First, excuse my absence.  I just couldn't take anymore dates, any more disappointment, any more below par men.  Seems to be a plethora out there.  So far I'd grade my experience a C and frankly, I'm aiming for out of the park, A plus.  Perhaps my expectations are too high.  I'd love to meet a guy who is breathing, has all his limbs, and a job, and it might help if we like each other.  Last night, on the way to Hot Pot City with friends I said that I want to meet a guy who is cute and before I could continue with my list I was interrupted.  Apparently, cute is no longer a reasonable expectation for women my age.  It has come down to:
"A feature you could find endearing."  Added after a silence, "Some day."
Fair enough.  I guess when the lights are out the lights are out.  But really, I'd like more than a feature.  I'd like an overall cuteness and if I can't have that, then I'll go with at least a cute look.  How's that?  Setting the bar too high yet again.
In a pinch there are some standbys.  My boyfriends: Mr.
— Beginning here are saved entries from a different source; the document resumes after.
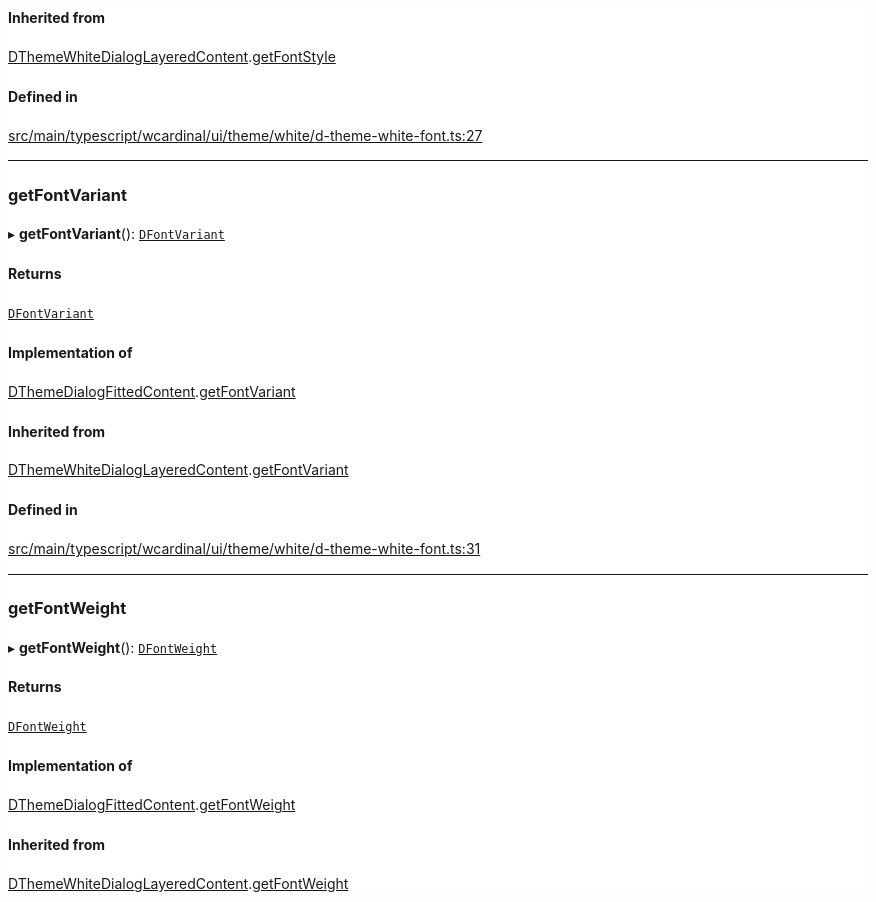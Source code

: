 #### Inherited from

[DThemeWhiteDialogLayeredContent](DThemeWhiteDialogLayeredContent.md).[getFontStyle](DThemeWhiteDialogLayeredContent.md#getfontstyle)

#### Defined in

[src/main/typescript/wcardinal/ui/theme/white/d-theme-white-font.ts:27](https://github.com/winter-cardinal/winter-cardinal-ui/blob/v0.457.0/src/main/typescript/wcardinal/ui/theme/white/d-theme-white-font.ts#L27)

___

### getFontVariant

▸ **getFontVariant**(): [`DFontVariant`](../index.md#dfontvariant)

#### Returns

[`DFontVariant`](../index.md#dfontvariant)

#### Implementation of

[DThemeDialogFittedContent](../interfaces/DThemeDialogFittedContent.md).[getFontVariant](../interfaces/DThemeDialogFittedContent.md#getfontvariant)

#### Inherited from

[DThemeWhiteDialogLayeredContent](DThemeWhiteDialogLayeredContent.md).[getFontVariant](DThemeWhiteDialogLayeredContent.md#getfontvariant)

#### Defined in

[src/main/typescript/wcardinal/ui/theme/white/d-theme-white-font.ts:31](https://github.com/winter-cardinal/winter-cardinal-ui/blob/v0.457.0/src/main/typescript/wcardinal/ui/theme/white/d-theme-white-font.ts#L31)

___

### getFontWeight

▸ **getFontWeight**(): [`DFontWeight`](../index.md#dfontweight)

#### Returns

[`DFontWeight`](../index.md#dfontweight)

#### Implementation of

[DThemeDialogFittedContent](../interfaces/DThemeDialogFittedContent.md).[getFontWeight](../interfaces/DThemeDialogFittedContent.md#getfontweight)

#### Inherited from

[DThemeWhiteDialogLayeredContent](DThemeWhiteDialogLayeredContent.md).[getFontWeight](DThemeWhiteDialogLayeredContent.md#getfontweight)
Vornado (a space-heater) and Freddy (as in Freddy Meyer's).  I put my face in front of Mr. Vornado all morning long while on the computer and during a winter in Portland - with nearly no insulation in my house - this thing is a godsend.  Perhaps better than any boyfriend I've had, he's Italian and perfectly reliable.  Next, Freddy.  Always there when I need him and has everything a girl could need including free cheese samples on weekdays and yarn.  Though I share him with other women, I simply feel better after a visit.
So there you have it.  Zero dates. Two boyfriends. A hundred cups of coffee. A thousand dog walks.  A million minutes of kvetching.
I promise to be back in January and to go on...dare I say it, two dates a week again?  No, I learned my lesson.  I was all dated out.  But maybe one a week.  If nothing more than to prove a point:  this is my experience.  It is not a fiction; it really is this hard out there.  At least for me.
An ex, who claimed not to have read my blog, said it was tacky.  Well I take his tacky and I raise him one: this is my experience, this is my life, and if it's tacky or unpleasant or disappointing or if some of the guys come off as duds, all I can say is: this is real --
Show me what you got Portland.
 
 
Tacky? Oh dear no. So enjoyable. I want to have an affair with a space heater.